= WHAT YOU NEED TO DO =
All of the lines below are to be transcribed faithfully, with pictures excluded from the copy.

= RECORDED DATA =
--------------------------------------------------

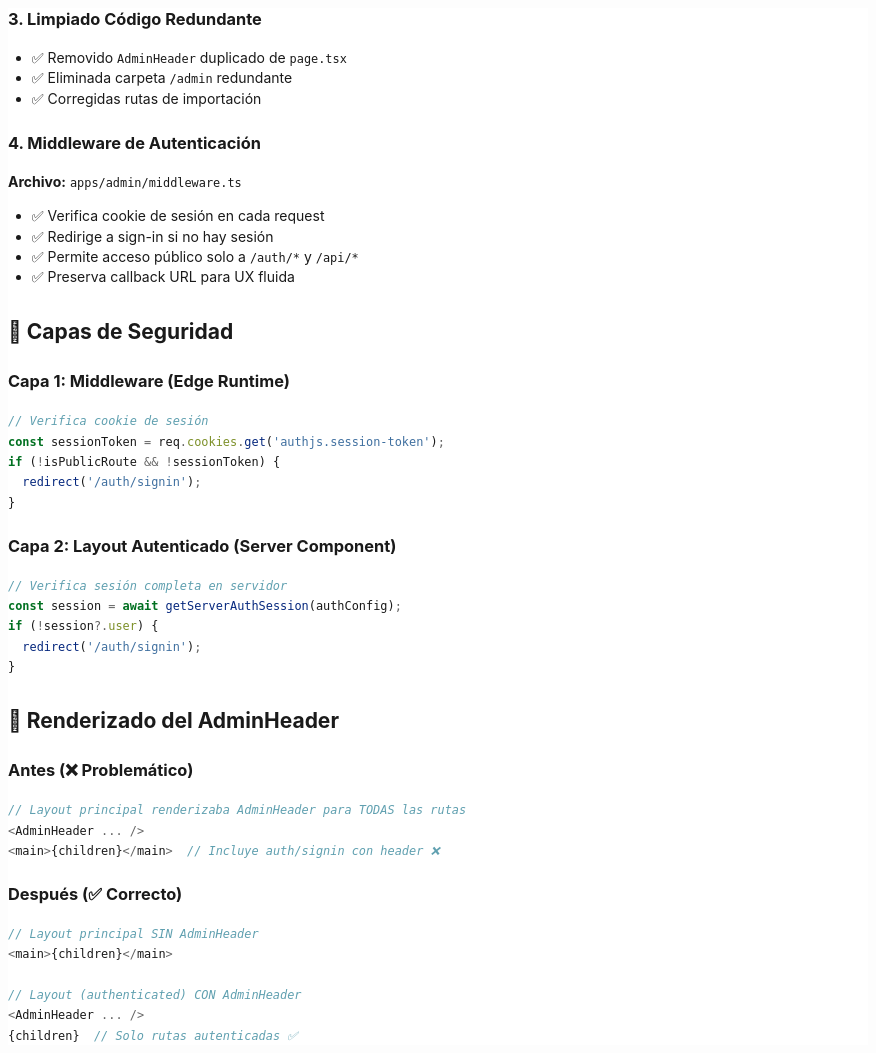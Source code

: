 ### 3. Limpiado Código Redundante

- ✅ Removido `AdminHeader` duplicado de `page.tsx`
- ✅ Eliminada carpeta `/admin` redundante
- ✅ Corregidas rutas de importación

### 4. Middleware de Autenticación

**Archivo:** `apps/admin/middleware.ts`

- ✅ Verifica cookie de sesión en cada request
- ✅ Redirige a sign-in si no hay sesión
- ✅ Permite acceso público solo a `/auth/*` y `/api/*`
- ✅ Preserva callback URL para UX fluida

## 🔐 Capas de Seguridad

### Capa 1: Middleware (Edge Runtime)
```typescript
// Verifica cookie de sesión
const sessionToken = req.cookies.get('authjs.session-token');
if (!isPublicRoute && !sessionToken) {
  redirect('/auth/signin');
}
```

### Capa 2: Layout Autenticado (Server Component)
```typescript
// Verifica sesión completa en servidor
const session = await getServerAuthSession(authConfig);
if (!session?.user) {
  redirect('/auth/signin');
}
```

## 🎨 Renderizado del AdminHeader

### Antes (❌ Problemático)

```typescript
// Layout principal renderizaba AdminHeader para TODAS las rutas
<AdminHeader ... />
<main>{children}</main>  // Incluye auth/signin con header ❌
```

### Después (✅ Correcto)

```typescript
// Layout principal SIN AdminHeader
<main>{children}</main>

// Layout (authenticated) CON AdminHeader
<AdminHeader ... />
{children}  // Solo rutas autenticadas ✅
```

--------------------------------------------------

= OUTPUT BELOW =
Source code

: ### 3. Limpiado Código Redundante

- ✅ Removido `AdminHeader` duplicado de `page.tsx`
- ✅ Eliminada carpeta `/admin` redundante
- ✅ Corregidas rutas de importación

### 4. Middleware de Autenticación

**Archivo:** `apps/admin/middleware.ts`

- ✅ Verifica cookie de sesión en cada request
- ✅ Redirige a sign-in si no hay sesión
- ✅ Permite acceso público solo a `/auth/*` y `/api/*`
- ✅ Preserva callback URL para UX fluida

## 🔐 Capas de Seguridad

### Capa 1: Middleware (Edge Runtime)
```typescript
// Verifica cookie de sesión
const sessionToken = req.cookies.get('authjs.session-token');
if (!isPublicRoute && !sessionToken) {
  redirect('/auth/signin');
}
```

### Capa 2: Layout Autenticado (Server Component)
```typescript
// Verifica sesión completa en servidor
const session = await getServerAuthSession(authConfig);
if (!session?.user) {
  redirect('/auth/signin');
}
```

## 🎨 Renderizado del AdminHeader

### Antes (❌ Problemático)

```typescript
// Layout principal renderizaba AdminHeader para TODAS las rutas
<AdminHeader ... />
<main>{children}</main>  // Incluye auth/signin con header ❌
```

### Después (✅ Correcto)

```typescript
// Layout principal SIN AdminHeader
<main>{children}</main>

// Layout (authenticated) CON AdminHeader
<AdminHeader ... />
{children}  // Solo rutas autenticadas ✅
```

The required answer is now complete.